Sin embargo, para que el corazón permanezca entero y abierto a Dios necesita desligarse de ataduras terrenas, hilillos sutiles (san Josemaría), apegos mundanos, fuerzas que lo insensibilizan y abotargan: sus corazones se han se ha vuelto sebosos como el tocino (incrassatum est sicut adeps cor eorum, salmo 118, 70). De ello depende nuestra fidelidad a Dios y nuestra realización como personas. Es muy ilustrativa a este respecto la doctrina del Catecismo de la Iglesia sobre la castidad. La define como un dominio de sí ordenado al don de sí (2346), un control de los sentidos que está intrínsecamente ordenado a la integridad o totalidad del don (cfr 2337).

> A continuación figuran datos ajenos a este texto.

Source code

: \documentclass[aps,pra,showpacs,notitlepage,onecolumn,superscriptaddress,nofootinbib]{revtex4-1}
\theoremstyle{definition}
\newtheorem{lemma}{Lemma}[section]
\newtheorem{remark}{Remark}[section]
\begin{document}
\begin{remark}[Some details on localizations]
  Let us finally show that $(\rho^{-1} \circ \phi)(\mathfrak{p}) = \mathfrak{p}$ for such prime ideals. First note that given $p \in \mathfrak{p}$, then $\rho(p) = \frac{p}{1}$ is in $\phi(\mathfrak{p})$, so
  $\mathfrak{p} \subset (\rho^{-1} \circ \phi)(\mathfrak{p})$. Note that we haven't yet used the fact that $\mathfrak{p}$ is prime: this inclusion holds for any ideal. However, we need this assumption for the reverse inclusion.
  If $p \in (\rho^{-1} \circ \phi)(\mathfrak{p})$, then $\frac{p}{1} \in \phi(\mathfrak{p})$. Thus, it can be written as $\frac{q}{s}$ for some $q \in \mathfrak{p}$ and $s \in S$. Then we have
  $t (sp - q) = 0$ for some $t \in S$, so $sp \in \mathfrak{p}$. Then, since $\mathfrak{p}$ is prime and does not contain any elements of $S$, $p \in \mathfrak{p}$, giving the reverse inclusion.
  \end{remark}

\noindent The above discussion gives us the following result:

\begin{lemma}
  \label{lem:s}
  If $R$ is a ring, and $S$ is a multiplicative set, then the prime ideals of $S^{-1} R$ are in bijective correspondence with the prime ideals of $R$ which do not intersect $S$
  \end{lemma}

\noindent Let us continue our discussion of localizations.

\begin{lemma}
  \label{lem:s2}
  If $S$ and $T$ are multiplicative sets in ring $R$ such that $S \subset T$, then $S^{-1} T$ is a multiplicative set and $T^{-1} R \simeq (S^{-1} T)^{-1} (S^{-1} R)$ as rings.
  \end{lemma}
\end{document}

Tales razones no sólo valen para la castidad, sino para toda la vida cristiana. Además, el hecho de que esta enseñanza se inscriba en el contexto del amor erótico pone de manifiesto la esencia de la ascética cristiana, que consiste en último término en participar en el amor esponsal por el cual Cristo se une a su Iglesia.
Concupiscencia de los ojos y cultura audiovisual.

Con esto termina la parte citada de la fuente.